Ticks raise a lot of questions!  Dr. Adolph bust the Myths and tells us the Truth about these 8 legged insects.  Common Tick from North Eastern United States

The Myth:  Ticks die off during the winter months

The Truth:  Ticks doe not die just because it is winter.  They do become less active during the cold months but can still attach to your pet and transmit potentially deadly diseases.

The Myth:  I never see ticks on my pet, so we do not have ticks in our area

The Truth:  Ticks are present throughout the U.S. The 3 life stages capable of attaching to pets (nymph, larva, and adult) are very small.  Unless there are dozens of ticks present, or the ticks have fed long enough to become engorged (about 7 days), most infestations go unnoticed.
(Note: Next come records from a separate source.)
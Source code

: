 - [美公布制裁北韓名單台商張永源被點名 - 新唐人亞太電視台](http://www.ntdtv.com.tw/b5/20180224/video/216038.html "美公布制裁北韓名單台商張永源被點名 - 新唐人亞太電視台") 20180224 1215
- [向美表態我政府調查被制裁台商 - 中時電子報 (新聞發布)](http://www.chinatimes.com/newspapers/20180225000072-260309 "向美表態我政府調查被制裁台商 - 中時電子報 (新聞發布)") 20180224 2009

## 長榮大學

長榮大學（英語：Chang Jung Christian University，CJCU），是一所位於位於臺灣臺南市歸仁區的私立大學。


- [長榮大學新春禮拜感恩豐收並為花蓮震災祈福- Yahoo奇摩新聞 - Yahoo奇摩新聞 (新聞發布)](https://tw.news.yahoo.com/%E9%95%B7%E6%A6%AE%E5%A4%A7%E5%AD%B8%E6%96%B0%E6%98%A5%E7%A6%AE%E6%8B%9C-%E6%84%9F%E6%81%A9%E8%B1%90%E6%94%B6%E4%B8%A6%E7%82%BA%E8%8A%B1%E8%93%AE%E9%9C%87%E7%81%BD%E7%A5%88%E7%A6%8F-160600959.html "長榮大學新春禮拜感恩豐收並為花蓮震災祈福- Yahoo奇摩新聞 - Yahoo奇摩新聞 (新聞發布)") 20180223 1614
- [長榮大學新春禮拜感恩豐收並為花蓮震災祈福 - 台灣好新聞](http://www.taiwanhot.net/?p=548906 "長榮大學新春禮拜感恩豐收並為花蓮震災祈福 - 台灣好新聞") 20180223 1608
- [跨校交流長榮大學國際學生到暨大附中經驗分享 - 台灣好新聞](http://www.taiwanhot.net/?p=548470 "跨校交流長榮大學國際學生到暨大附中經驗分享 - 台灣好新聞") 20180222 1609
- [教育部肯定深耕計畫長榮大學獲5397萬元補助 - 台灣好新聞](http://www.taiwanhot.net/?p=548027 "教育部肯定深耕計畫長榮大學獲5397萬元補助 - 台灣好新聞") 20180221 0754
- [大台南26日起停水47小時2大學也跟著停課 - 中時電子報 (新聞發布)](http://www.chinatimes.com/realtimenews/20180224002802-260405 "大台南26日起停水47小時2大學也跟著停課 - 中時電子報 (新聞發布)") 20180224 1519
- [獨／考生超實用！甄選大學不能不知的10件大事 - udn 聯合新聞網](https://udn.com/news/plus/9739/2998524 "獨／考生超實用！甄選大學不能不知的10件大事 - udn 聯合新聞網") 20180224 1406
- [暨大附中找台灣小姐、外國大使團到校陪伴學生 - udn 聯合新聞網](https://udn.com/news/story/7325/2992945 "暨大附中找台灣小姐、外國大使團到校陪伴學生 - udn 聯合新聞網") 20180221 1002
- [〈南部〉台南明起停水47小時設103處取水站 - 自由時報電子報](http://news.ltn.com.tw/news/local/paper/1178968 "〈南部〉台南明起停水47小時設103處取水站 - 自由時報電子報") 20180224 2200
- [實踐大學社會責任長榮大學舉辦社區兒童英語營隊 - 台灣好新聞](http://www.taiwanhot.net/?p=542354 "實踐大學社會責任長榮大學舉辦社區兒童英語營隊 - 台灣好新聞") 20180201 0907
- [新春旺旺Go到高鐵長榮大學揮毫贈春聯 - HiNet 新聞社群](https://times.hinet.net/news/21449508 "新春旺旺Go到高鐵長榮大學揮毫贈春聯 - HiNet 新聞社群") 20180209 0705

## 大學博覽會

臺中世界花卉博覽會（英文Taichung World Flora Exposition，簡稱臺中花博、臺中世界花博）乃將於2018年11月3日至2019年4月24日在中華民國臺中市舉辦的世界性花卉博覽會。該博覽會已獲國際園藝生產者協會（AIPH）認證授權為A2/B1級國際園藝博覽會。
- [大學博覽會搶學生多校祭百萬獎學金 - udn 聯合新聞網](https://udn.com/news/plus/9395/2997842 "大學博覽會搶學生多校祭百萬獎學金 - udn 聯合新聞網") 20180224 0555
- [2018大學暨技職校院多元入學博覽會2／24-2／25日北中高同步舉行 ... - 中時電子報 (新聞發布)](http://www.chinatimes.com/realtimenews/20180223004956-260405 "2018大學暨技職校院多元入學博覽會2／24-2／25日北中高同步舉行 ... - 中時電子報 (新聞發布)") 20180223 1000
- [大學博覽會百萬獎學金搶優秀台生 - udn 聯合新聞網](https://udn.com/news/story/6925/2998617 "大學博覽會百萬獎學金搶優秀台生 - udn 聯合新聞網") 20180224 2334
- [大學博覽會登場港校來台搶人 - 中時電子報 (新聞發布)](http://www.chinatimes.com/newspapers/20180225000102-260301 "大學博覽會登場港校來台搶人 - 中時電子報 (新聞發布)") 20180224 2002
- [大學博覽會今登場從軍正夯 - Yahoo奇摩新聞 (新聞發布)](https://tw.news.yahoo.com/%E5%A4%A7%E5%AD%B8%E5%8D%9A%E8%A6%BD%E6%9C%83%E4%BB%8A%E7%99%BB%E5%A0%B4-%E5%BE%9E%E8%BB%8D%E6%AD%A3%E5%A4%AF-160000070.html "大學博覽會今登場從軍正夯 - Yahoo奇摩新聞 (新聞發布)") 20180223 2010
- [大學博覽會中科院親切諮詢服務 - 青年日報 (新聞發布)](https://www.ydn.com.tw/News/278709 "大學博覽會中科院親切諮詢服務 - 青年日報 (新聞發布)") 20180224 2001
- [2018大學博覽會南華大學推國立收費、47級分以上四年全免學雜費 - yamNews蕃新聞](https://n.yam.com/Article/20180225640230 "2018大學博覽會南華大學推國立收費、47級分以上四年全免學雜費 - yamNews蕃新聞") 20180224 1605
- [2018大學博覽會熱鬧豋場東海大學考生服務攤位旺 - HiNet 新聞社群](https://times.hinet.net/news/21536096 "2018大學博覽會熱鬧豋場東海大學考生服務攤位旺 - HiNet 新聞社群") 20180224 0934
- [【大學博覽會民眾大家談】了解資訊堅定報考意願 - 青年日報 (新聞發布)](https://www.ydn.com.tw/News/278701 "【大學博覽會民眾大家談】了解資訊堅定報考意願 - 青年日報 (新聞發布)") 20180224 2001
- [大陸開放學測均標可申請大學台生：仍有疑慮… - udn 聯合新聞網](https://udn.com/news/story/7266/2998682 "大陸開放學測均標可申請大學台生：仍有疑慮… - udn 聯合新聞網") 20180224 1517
The Myth:  Ticks should be removed with alcohol, a lit match, nail polish, petroleum jelly, etc.

The Truth:  The best removal method is grabbing a tick with tweezers as close to the skin as possible and using gentle, steady traction to lift it.  Other methods may facilitate the transmission of infectious agents.

The Myth:  Ticks fall from trees

The Truth:  Tick live on and just above the ground.  When the host approaches, they release from love vegetation and attach to the animal.

The Myth:  Those medications do not work – I still see ticks.

The Truth:  No product is 100% effective.  Consider this: if a pet encounters 1,000 ticks, a product with 99% efficacy (considered excellent by medical standards) may still leave 10 ticks.  With very high exposure, additional measures may be necessary to protect your pet.

The Myth:  My dog does not go outside, so I don’t need to worry about ticks.

The Truth:  Does your dog go outside to relieve him or herself?  Even a short excursion increases the risk for ticks.

The Myth:  I’ll start using medication if I see ticks.

The Truth:  Prevention is better for your pet and more cost effective for you.  By the time ticks are detected, disease transmission may have already occurred.

The Myth:  I treat my yard, so my pet does not need medications.

The Truth:  Environmental control is great, but it is one of many components of effective tick control and alone is not enough.  Combining yard treatment, minor landscaping changes, and most importantly year-round preventatives for your pet will keep him or her safer.